### What this task involves
Leave out the images; return the rest of the data exactly.

Segment Open

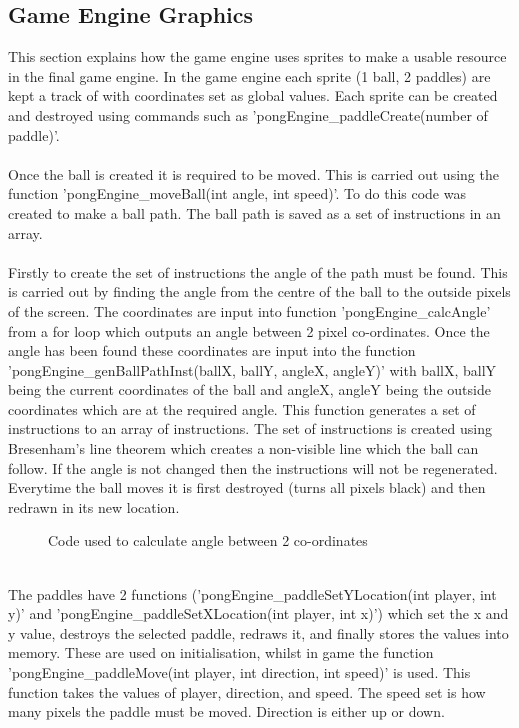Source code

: \documentclass[a4paper,12pt]{article}
\begin{document}
\subsection{Game Engine Graphics}
\begin{flushleft}
This section explains how the game engine uses sprites to make a usable resource in the final game engine. In the game engine each sprite (1 ball, 2 paddles) are kept a track of with coordinates set as global values. Each sprite can be created and destroyed using commands such as 'pongEngine\_paddleCreate(number of paddle)'. 
\\ \- \\
Once the ball is created it is required to be moved. This is carried out using the function 'pongEngine\_moveBall(int angle, int speed)'. To do this code was created to make a ball path. The ball path is saved as a set of instructions in an array. \\ \- \\Firstly to create the set of instructions the angle of the path must be found. This is carried out by finding the angle from the centre of the ball to the outside pixels of the screen. The coordinates are input into function 'pongEngine\_calcAngle' from a for loop which outputs an angle between 2 pixel co-ordinates. Once the angle has been found these coordinates are input into the function 'pongEngine\_genBallPathInst(ballX, ballY, angleX, angleY)' with ballX, ballY being the current coordinates of the ball and angleX, angleY being the outside coordinates which are at the required angle. This function generates a set of instructions to an array of instructions. The set of instructions is created using Bresenham's line theorem which creates a non-visible line which the ball can follow. If the angle is not changed then the instructions will not be regenerated. Everytime the ball moves it is first destroyed (turns all pixels black) and then redrawn in its new location. 
\begin{figure}[H]
	\centering
	
		\caption{Code used to calculate angle between 2 co-ordinates}
\end{figure}
\- \\
The paddles have 2 functions ('pongEngine\_paddleSetYLocation(int player, int y)' and 'pongEngine\_paddleSetXLocation(int player, int x)') which set the x and y value, destroys the selected paddle, redraws it, and finally stores the values into memory. These are used on initialisation, whilst in game the function 'pongEngine\_paddleMove(int player, int direction, int speed)' is used. This function takes the values of player, direction, and speed. The speed set is how many pixels the paddle must be moved. Direction is either up or down.

\end{flushleft}
\end{document}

Segment Closed

### Written response
Source code

: \documentclass[a4paper,12pt]{article}
\begin{document}
\subsection{Game Engine Graphics}
\begin{flushleft}
This section explains how the game engine uses sprites to make a usable resource in the final game engine. In the game engine each sprite (1 ball, 2 paddles) are kept a track of with coordinates set as global values. Each sprite can be created and destroyed using commands such as 'pongEngine\_paddleCreate(number of paddle)'. 
\\ \- \\
Once the ball is created it is required to be moved. This is carried out using the function 'pongEngine\_moveBall(int angle, int speed)'. To do this code was created to make a ball path. The ball path is saved as a set of instructions in an array. \\ \- \\Firstly to create the set of instructions the angle of the path must be found. This is carried out by finding the angle from the centre of the ball to the outside pixels of the screen. The coordinates are input into function 'pongEngine\_calcAngle' from a for loop which outputs an angle between 2 pixel co-ordinates. Once the angle has been found these coordinates are input into the function 'pongEngine\_genBallPathInst(ballX, ballY, angleX, angleY)' with ballX, ballY being the current coordinates of the ball and angleX, angleY being the outside coordinates which are at the required angle. This function generates a set of instructions to an array of instructions. The set of instructions is created using Bresenham's line theorem which creates a non-visible line which the ball can follow. If the angle is not changed then the instructions will not be regenerated. Everytime the ball moves it is first destroyed (turns all pixels black) and then redrawn in its new location. 
\begin{figure}[H]
	\centering
	
		\caption{Code used to calculate angle between 2 co-ordinates}
\end{figure}
\- \\
The paddles have 2 functions ('pongEngine\_paddleSetYLocation(int player, int y)' and 'pongEngine\_paddleSetXLocation(int player, int x)') which set the x and y value, destroys the selected paddle, redraws it, and finally stores the values into memory. These are used on initialisation, whilst in game the function 'pongEngine\_paddleMove(int player, int direction, int speed)' is used. This function takes the values of player, direction, and speed. The speed set is how many pixels the paddle must be moved. Direction is either up or down.

\end{flushleft}
\end{document}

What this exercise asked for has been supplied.